* [EXERCISE AIM] The answer must be a single number: the count of lines in the data below that hold the word "Complexitatea".
Start of DATA RECORDS
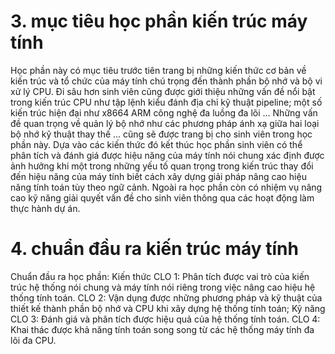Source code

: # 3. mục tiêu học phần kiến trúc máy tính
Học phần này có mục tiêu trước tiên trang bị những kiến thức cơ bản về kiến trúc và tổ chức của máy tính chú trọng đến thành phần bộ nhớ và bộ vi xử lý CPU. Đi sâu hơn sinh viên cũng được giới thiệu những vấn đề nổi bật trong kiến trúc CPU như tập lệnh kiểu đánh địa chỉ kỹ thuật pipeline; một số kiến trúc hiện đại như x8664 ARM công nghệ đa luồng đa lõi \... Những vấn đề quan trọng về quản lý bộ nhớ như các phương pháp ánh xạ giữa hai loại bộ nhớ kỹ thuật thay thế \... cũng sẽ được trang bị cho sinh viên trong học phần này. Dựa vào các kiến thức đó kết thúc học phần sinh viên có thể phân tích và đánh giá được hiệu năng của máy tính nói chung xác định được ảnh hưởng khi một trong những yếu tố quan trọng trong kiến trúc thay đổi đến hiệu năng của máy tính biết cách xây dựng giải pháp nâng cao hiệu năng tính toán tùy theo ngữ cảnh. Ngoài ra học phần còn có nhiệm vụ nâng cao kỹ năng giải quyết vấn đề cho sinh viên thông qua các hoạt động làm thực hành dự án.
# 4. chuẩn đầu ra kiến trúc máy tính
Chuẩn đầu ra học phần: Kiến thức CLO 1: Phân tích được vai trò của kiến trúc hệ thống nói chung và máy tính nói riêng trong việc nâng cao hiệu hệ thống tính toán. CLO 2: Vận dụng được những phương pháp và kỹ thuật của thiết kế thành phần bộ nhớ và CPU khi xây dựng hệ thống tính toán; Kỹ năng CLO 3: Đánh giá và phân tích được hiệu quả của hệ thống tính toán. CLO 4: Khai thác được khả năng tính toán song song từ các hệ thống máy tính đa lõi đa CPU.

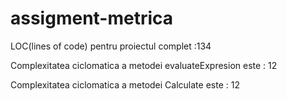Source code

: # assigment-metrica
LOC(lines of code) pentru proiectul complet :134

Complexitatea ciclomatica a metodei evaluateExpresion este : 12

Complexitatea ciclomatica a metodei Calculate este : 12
End of DATA RECORDS
* [RESULT OF THE TASK] 2